Czy kiedykolwiek zastanawialiście się, co by było, gdybyś miał mały samochód, który można kontrolować?
Czy kiedykolwiek widziałeś na ulicy kogoś z samochodem zdalnie sterowanym i zastanawiałeś się, jak ty sterowałbyś takim modelem? Czy może kiedyś, wiele lat temu, miałeś model sterowany i chcesz zobaczyć, jak zmieniło się twoje hobby?
Jest to o wiele łatwiejsze niż myślisz aby zainteresować się modelarstwem zdalnie sterowanym! Wiele młodych ludzi posiadało modele zdalnie sterowane RC ale z wiekiem pod presją codziennych obowiązków zrezygnowali z nich poświęcając więcej czasu na pracę i codzienne zajęcia. Może teraz jest właściwy czas aby przypomnieć sobie jak wiele radości oferuje to piękne hobby !

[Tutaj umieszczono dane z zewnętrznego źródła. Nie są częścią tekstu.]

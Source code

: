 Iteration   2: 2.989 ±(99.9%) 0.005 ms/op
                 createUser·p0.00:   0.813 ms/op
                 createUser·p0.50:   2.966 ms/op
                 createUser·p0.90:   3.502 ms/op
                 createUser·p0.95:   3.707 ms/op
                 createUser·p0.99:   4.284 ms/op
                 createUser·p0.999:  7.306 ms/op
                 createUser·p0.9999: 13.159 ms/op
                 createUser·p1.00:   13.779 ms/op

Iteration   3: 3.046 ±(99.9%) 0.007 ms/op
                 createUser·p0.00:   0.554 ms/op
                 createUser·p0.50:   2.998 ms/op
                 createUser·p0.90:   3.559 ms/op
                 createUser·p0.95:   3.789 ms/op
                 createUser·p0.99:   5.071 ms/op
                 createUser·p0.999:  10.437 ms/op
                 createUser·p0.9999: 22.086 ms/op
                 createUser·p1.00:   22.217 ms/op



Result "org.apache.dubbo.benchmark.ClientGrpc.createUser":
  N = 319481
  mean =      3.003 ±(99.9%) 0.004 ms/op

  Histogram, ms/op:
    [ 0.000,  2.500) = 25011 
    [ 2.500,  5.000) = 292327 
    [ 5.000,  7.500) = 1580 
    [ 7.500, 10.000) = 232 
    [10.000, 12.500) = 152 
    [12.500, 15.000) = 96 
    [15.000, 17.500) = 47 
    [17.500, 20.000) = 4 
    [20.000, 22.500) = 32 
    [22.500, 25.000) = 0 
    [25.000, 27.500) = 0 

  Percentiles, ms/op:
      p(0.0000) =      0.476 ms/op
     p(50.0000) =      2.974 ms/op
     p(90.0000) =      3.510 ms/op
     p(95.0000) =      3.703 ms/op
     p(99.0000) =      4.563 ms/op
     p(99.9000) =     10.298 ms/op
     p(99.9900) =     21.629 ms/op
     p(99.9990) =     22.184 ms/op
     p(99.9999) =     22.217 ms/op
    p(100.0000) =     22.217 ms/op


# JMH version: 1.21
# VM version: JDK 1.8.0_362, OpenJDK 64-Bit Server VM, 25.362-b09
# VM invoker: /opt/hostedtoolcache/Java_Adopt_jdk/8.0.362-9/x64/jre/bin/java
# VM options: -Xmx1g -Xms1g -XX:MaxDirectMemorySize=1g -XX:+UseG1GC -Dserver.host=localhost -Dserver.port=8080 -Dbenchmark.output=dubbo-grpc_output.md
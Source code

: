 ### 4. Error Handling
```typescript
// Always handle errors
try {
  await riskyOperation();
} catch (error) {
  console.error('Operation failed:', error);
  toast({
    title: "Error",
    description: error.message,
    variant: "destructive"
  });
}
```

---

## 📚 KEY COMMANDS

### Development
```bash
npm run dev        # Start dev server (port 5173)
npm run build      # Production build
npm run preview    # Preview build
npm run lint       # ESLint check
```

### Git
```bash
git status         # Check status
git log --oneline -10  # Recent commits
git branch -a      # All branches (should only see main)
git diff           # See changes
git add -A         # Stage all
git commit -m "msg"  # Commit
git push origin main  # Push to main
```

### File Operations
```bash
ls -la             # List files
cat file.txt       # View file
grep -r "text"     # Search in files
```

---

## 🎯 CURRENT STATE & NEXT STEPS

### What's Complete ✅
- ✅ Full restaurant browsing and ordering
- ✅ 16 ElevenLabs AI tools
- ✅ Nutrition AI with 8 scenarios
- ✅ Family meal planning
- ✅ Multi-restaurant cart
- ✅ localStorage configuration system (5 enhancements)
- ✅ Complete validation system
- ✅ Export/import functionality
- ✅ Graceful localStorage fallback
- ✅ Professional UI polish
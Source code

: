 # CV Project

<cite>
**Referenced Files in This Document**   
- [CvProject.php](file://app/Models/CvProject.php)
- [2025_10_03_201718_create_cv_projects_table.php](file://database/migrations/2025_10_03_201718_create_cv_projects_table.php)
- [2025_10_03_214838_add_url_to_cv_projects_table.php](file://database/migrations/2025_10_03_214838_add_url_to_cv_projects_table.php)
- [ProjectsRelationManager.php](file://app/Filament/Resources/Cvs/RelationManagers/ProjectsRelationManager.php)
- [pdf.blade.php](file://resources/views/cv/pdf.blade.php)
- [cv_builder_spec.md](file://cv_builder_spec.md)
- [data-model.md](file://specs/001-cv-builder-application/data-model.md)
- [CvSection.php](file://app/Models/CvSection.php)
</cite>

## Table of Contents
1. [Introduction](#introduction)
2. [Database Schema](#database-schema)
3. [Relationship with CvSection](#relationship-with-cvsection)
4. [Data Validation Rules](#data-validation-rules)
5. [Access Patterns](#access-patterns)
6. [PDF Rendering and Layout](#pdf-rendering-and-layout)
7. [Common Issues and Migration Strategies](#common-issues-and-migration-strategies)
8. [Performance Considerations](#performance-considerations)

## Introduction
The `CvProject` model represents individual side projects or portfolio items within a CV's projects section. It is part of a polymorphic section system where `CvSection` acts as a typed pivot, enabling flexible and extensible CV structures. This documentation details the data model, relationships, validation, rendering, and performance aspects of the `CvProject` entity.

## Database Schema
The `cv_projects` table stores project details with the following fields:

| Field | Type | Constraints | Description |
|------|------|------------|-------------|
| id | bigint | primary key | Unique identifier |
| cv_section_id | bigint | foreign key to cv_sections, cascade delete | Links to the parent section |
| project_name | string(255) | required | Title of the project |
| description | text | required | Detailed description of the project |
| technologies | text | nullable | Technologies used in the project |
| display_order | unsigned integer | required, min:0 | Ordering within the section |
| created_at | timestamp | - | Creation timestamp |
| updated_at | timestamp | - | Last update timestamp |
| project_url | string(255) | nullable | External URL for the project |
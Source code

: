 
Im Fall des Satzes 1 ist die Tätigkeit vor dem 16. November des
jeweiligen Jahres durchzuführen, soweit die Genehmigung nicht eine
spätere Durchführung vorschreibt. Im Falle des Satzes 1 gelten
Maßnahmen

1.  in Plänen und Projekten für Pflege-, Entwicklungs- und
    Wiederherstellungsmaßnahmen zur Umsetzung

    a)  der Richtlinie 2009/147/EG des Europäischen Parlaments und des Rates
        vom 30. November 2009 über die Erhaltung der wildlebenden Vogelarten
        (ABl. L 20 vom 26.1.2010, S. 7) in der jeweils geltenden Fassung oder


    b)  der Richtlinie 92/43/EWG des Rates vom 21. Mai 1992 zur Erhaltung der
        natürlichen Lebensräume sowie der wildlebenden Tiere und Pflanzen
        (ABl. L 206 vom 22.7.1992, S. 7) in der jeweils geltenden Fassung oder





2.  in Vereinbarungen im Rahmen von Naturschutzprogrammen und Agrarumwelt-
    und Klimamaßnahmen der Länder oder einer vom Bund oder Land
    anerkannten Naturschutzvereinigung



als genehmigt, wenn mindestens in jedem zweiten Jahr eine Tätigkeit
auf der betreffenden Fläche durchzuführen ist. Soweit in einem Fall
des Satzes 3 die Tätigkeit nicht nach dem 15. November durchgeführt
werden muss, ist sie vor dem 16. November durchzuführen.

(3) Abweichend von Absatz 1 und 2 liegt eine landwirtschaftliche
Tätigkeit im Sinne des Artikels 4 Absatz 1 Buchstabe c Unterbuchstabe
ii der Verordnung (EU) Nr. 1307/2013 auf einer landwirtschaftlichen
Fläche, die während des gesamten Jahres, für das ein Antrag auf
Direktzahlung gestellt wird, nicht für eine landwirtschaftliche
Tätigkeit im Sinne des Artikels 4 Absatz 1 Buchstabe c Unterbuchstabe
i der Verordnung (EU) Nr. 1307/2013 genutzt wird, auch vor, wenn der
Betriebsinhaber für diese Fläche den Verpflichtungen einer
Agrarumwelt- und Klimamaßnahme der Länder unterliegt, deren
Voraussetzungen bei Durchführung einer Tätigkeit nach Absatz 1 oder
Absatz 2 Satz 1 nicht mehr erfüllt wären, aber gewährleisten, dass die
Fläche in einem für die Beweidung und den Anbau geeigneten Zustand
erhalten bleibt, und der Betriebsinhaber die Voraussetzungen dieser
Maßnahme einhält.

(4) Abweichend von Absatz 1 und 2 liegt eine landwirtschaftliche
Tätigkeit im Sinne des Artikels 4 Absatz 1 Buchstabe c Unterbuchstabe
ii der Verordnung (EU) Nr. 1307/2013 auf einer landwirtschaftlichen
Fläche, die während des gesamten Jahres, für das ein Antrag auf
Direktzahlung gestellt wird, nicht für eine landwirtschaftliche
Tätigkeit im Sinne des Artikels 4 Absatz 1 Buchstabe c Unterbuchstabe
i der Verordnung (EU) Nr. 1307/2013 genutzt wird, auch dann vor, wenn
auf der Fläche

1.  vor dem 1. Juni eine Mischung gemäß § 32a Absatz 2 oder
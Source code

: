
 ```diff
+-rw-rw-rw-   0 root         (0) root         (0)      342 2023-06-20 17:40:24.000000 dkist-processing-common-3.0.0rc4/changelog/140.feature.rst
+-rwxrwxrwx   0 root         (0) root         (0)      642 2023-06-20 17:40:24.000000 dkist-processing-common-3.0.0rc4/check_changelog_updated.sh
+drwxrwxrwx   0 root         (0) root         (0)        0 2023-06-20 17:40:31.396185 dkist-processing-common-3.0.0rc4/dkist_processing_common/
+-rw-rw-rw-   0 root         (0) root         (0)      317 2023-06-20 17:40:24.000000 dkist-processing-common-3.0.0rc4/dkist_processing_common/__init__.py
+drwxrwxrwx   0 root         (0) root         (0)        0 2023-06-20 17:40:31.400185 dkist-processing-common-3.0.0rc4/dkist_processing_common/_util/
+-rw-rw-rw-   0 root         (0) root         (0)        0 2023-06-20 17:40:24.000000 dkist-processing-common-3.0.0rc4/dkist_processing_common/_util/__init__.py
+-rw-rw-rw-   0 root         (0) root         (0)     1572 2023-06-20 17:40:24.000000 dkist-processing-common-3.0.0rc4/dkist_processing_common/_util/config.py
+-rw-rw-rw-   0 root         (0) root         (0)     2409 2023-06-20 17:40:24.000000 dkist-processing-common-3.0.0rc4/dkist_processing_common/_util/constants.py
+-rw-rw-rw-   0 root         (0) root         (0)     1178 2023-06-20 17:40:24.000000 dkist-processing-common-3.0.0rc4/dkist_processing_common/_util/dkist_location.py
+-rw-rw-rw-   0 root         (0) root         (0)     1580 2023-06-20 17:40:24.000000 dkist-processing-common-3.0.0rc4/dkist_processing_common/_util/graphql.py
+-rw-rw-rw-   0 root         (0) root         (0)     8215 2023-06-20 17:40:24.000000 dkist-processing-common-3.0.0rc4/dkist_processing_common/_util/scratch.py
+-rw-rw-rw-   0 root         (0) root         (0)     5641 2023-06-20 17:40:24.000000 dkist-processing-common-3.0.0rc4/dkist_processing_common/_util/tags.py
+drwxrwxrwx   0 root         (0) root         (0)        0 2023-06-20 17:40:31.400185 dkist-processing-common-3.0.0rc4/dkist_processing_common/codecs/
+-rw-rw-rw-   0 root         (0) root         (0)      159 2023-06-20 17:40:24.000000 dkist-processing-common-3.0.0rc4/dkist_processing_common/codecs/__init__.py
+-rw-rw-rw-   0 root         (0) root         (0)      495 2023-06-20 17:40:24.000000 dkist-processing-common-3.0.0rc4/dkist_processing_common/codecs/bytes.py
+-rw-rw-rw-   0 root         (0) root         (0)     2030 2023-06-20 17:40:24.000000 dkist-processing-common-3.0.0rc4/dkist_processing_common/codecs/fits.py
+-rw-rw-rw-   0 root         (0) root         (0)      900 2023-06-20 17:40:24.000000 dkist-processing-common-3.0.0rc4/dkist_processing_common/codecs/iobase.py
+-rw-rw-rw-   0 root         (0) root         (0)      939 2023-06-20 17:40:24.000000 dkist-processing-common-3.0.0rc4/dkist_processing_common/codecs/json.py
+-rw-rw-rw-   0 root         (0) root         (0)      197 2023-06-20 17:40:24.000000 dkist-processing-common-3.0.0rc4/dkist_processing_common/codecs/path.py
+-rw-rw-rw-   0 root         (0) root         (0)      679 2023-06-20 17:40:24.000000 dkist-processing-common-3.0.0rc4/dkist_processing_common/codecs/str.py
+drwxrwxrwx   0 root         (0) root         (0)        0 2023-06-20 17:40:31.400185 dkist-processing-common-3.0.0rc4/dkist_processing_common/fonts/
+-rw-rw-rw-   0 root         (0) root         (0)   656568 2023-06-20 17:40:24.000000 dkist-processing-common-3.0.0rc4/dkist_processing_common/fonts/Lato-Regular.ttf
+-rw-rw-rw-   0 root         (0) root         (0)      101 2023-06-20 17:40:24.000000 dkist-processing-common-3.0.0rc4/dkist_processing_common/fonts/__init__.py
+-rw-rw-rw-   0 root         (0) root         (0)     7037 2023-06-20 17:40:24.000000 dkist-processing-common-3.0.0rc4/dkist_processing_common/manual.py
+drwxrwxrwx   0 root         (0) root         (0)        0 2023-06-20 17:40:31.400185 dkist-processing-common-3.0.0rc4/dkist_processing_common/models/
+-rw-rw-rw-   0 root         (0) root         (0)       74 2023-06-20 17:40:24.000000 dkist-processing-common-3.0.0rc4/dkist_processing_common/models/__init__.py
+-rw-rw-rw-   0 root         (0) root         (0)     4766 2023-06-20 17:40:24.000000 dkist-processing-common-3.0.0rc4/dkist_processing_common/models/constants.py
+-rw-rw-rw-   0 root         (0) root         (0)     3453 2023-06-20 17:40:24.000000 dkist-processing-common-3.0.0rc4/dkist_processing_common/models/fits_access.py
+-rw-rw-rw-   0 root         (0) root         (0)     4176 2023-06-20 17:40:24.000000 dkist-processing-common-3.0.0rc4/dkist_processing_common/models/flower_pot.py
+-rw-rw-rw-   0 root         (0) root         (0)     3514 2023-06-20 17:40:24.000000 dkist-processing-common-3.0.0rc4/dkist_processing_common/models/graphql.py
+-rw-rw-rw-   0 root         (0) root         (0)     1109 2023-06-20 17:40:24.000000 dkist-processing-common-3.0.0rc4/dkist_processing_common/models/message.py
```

Prawdopodobnie najbardziej popularne są modele samochodów sterowanych radiowo, znanych również jako modele samochodów RC. W sklepach z zabawkami można znaleźć wiele rodzajów samochodów ale nie są to jednorazowe zabawki. Firma HPI oferuje profesjonalne modele sportowe. samochody wyścigowe on-road i terenowe off-road oraz inne o najwyższych osiągach, możliwościach i wytrzymałości. Na początku, na oko trudno dostrzec różnicę a jest ona ogromna i polega na zastosowaniu zupełnie innych rozwiązań technicznych i materiałów o zwiększonej wytrzymałości i osiąganych i prędkościach przekraczających 100km/h.
Chociaż nasze zestawy modeli samochodów R / C kosztują na
początku nieco więcej niż zabawki, to są one bardziej trwałe i o
wiele szybsze. Nasz samochód można również w każdej
chwili naprawić przebudować i zmodernizować co nie jest możliwe w
przypadku zabawek. Koszt naprawy naszego samochodu to często ułamek
kosztów zepsutej zabawki którą możesz jedynie
wyrzucić do kosza ba naprawa po prostu jest niemożliwa.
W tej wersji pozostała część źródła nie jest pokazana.